Artichoke wants to pay tribute to Alan Jacobi, LVO, who died on 13th April 2020. AJ, through his company, Unusual, was responsible for the technical delivery of some of Artichoke’s most challenging projects. 

In the early days of planning for The Sultan’s Elephant by Royal de Luxe, we were told that there was only one person in Britain who could both persuade the authorities to grant permission and undertake the immense logistical demands of this unprecedented four-day event which saw central London free from traffic and handed back to its pedestrian population. Seven years of negotiation resulted in an extraordinary moment in London’s life when a giant elephant, a little girl and a Sultan and his entourage took the city by storm. It is hard to describe the many obstacles that were thrown our way, and it was AJ with his characteristic mixture of self-confidence, charm and astonishing invention who overcame them all.

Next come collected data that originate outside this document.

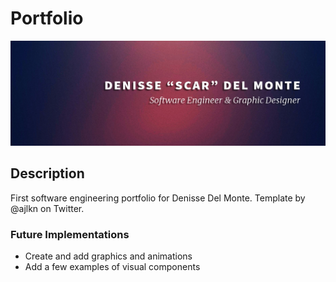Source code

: # Portfolio
![cover image of portfolio site](https://raw.githubusercontent.com/Wo1vin/Portfolio/654759e981c2d0b87193406826c7e4848b9e38d0/images/DenisseDelMonte-Branding-TwitterHeader.png)
## Description
First software engineering portfolio for Denisse Del Monte. Template by @ajlkn on Twitter.

### Future Implementations
- Create and add graphics and animations
- Add a few examples of visual components
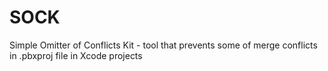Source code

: SOCK
====

Simple Omitter of Conflicts Kit - tool that prevents some of merge conflicts in .pbxproj file in Xcode projects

Artichoke formed an unorthodox partnership with Unusual as we took on more and more difficult projects. Paul St George’s The Telectroscope which required uninterrupted and uncontended internet communication between London and Brooklyn for twenty-seven days; Antony Gormley’s One & Other, which saw 2,400 people mount and dismount safely from Trafalgar Square’s Fourth Plinth over a period of 100 days and nights; La Machine – a giant spider climbing buildings in Liverpool for the City’s period as European Capital of Culture 2008; London’s Burning where Unusual masterminded the production requirements around Station House Opera’s Dominoes. Again, 4km of the City of London’s roads were closed as a single run of breeze blocks charted the progress of the Great Fire of London through pubs and churches, over buildings and through houses to the triple destinations of the Barbican; Paternoster Square and St Mary Axe.

The biggest challenge that Artichoke has ever faced was bringing its Lumiere festival to London in 2016 and again in 2018. AJ and his team undertook the planning, permissions, crowd and safety management and the technical delivery of over fifty artworks in different locations across central London. From hanging Janet Echelman’s 1:8 net sculpture across Oxford Circus to installing projectors to illuminate the west front of Westminster Abbey, AJ was across the detail of what the artists needed and what the authorities would permit. His charismatic conviction that every problem had a solution and that we just needed to work together to find it, persuaded the enormous network of agencies, building owners and artists to move this complicated project forward. In the end, each festival saw audiences of over 1 million people taking to the streets and enjoying their city in the most Unusual way.

As a company, Artichoke is acutely conscious of the enormous debt we owe this legend of the entertainment industry. Our success is his success. Without AJ, the British public would have had no access to some of the most memorable cultural events of the last 15 years. His legacy will live on as we try to echo his relentless certainty that anything an artist can dream up can be made to happen.